What is expected
Pick every line out of the entries below that has the string "argument", and copy it.

Plain-text document sources
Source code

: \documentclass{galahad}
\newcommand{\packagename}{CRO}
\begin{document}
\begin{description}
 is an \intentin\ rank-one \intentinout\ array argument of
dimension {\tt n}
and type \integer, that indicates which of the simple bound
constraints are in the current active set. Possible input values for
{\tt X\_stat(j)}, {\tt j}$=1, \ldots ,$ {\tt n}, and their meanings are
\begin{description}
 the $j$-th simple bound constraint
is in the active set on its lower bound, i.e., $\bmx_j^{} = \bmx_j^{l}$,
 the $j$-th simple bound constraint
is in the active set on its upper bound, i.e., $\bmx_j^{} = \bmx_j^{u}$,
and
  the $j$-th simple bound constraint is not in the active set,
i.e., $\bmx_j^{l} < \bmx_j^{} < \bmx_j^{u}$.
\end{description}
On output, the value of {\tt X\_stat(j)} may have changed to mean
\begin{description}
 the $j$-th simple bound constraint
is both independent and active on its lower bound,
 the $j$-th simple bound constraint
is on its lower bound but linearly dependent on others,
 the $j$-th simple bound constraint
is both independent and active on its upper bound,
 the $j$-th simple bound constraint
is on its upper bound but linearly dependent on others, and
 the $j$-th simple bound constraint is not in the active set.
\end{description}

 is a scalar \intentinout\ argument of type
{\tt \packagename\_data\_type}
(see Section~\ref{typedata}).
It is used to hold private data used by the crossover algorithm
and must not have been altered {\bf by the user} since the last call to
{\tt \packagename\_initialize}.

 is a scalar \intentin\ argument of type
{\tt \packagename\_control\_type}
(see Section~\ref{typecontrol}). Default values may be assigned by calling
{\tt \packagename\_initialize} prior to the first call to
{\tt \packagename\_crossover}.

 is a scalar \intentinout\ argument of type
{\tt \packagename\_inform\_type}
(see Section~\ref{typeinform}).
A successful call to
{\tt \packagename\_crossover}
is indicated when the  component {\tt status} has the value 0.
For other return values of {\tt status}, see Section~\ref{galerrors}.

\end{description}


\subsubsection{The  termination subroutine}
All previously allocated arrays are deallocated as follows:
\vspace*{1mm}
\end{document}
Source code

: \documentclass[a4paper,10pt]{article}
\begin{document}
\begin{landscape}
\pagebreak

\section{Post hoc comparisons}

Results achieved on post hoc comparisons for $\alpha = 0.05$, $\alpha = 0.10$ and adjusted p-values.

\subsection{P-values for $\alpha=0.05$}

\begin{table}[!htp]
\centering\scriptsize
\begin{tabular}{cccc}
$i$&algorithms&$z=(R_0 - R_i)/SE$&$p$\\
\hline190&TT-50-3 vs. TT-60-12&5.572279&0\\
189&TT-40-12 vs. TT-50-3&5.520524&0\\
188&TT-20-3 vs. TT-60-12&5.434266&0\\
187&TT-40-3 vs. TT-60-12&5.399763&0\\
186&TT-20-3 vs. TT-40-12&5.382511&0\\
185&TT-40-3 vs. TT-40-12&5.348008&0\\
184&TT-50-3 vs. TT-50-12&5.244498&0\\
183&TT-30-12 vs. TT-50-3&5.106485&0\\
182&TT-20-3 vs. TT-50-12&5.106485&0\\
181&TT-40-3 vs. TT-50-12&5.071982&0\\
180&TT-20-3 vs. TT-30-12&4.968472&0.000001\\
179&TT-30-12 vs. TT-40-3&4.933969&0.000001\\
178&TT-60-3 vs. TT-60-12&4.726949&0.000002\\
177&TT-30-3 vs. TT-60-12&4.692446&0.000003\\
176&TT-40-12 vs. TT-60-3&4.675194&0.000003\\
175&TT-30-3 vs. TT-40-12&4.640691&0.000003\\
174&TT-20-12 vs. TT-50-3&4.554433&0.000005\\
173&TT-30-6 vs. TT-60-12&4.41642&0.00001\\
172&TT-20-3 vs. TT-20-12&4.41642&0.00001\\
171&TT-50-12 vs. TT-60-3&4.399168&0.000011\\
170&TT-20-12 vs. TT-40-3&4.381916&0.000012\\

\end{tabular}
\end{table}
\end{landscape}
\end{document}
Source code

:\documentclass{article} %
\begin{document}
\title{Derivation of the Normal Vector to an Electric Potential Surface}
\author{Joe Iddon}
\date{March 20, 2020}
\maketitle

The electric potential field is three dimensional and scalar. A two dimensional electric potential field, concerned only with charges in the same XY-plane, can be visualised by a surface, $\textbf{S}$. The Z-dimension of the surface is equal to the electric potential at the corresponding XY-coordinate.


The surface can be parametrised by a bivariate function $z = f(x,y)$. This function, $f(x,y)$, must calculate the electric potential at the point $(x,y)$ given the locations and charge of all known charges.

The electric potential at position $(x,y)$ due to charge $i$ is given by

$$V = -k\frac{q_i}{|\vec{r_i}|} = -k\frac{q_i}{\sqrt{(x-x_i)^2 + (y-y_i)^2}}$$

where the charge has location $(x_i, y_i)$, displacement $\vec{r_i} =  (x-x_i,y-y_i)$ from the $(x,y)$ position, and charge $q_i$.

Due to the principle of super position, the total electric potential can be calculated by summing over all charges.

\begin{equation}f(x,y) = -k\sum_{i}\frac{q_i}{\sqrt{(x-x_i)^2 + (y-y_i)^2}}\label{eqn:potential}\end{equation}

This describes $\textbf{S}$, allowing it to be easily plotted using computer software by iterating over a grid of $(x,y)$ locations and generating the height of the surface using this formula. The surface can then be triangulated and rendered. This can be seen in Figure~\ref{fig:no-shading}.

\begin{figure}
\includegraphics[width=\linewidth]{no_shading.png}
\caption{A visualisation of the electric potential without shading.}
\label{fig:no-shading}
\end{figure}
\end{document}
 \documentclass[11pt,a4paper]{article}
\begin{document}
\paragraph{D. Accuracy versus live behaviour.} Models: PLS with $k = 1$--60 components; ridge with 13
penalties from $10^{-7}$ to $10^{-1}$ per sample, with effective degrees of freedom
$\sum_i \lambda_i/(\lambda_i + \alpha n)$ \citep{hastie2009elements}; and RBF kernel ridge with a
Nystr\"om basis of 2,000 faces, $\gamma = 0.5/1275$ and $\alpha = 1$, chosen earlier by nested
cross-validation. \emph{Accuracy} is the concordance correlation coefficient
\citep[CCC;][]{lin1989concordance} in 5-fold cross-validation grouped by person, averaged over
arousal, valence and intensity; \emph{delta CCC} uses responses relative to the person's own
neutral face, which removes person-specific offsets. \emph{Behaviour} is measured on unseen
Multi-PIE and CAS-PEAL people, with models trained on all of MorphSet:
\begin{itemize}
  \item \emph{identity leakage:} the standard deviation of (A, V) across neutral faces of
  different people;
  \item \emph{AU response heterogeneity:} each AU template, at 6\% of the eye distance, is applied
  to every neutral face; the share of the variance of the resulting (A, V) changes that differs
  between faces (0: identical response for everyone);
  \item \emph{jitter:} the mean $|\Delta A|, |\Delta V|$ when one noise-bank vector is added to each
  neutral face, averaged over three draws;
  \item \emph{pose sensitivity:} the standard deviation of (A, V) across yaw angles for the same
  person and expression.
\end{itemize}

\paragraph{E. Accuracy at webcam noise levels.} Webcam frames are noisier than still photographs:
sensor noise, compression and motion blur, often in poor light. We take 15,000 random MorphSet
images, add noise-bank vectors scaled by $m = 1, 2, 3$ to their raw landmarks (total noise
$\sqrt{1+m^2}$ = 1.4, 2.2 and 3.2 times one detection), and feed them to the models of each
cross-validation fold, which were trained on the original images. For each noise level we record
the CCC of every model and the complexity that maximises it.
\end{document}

The completed task
 is an \intentin\ rank-one \intentinout\ array argument of
 is a scalar \intentinout\ argument of type
 is a scalar \intentin\ argument of type
 is a scalar \intentinout\ argument of type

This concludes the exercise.